Moreover, Islam’s deep theological structure includes themes that render the notion of “three Abrahamic faiths” unhelpful in understanding Islam’s faith and practice. Take the question of Islamic supersessionism—Islam’s claim that the revelation to Muhammad unveiled Judaism and Christianity as false religions. Despite the supersessionist claims that some Christians have historically made vis-a-vis Judaism, no orthodox Christian holds that God’s self-revelation in Christ negates God’s self-revelation in the history of the People of Israel.

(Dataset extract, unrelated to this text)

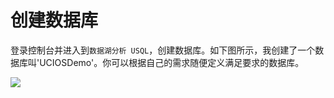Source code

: # 创建数据库 

登录控制台并进入到`数据湖分析 USQL`，创建数据库。如下图所示，我创建了一个数据库叫'UCIOSDemo'。你可以根据自己的需求随便定义满足要求的数据库。

![](https://raw.githubusercontent.com/UCloudDocs/umqa/dev/imgs/operation_08.png)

Then there is the nature of the Quran itself. The mainstream Christian understanding of biblical inspiration was expressed by Vatican II in the 1960s: “To compose the sacred books, God chose certain men who… made full use of their own powers and faculties so that… it was as true authors that they consigned to writing whatever he wanted written, and no more.” That theological understanding of biblical inspiration provides for the possibility of interpreting the sacred texts and for developing doctrine in light of an evolving understanding of the full meaning of Scripture. The Quran, by contrast, is understood to have been dictated by its divine source, word for word, so that there is much less question of exegesis or of a post-scriptural development of doctrine. Thus the Quran is described by an influential Egyptian Islamic activist in these terms: “the Quran for mankind is like a manual for a machine.”
Thus Islam is “other” in relationship to Christianity and Judaism in a way that Christianity and Judaism cannot be to one another. The late Pope John Paul II recognized this. In Crossing the Threshold of Hope, he observed:
“Some of the most beautiful names in the human language are given to the God of the Quran, but He is ultimately a God outside of the world, a God who is only Majesty, never Emmanuel, God with us. Islam is not a religion of redemption. There is no room for the Cross and ... the tragedy of redemption is completely absent. For this reason not only the theology but also the anthropology of Islam is very distant from Christianity.”
That theological anthropology yields a view of the just society that is dramatically different from that of Judaism and Christianity. Islamic theological anthropology is one root of what Efraim Karsh has termed “the fusion of religious and temporal authority” in Islam. That fusion has, in turn, led to what Karsh calls “Islam’s millenarian imperial experience”—and, one might add, the millenarian political expectations of some Muslims today. Islamic theological anthropology also helps explain Islam’s difficulties in creating the cultural preconditions for social pluralism. Whether Islam can evolve into a religion capable of providing religious warrants for genuine pluralism is thus one of the great questions on which the future of our century will turn.
Lesson 3. Jihadism is the enemy in the multi-front war that has been declared upon us.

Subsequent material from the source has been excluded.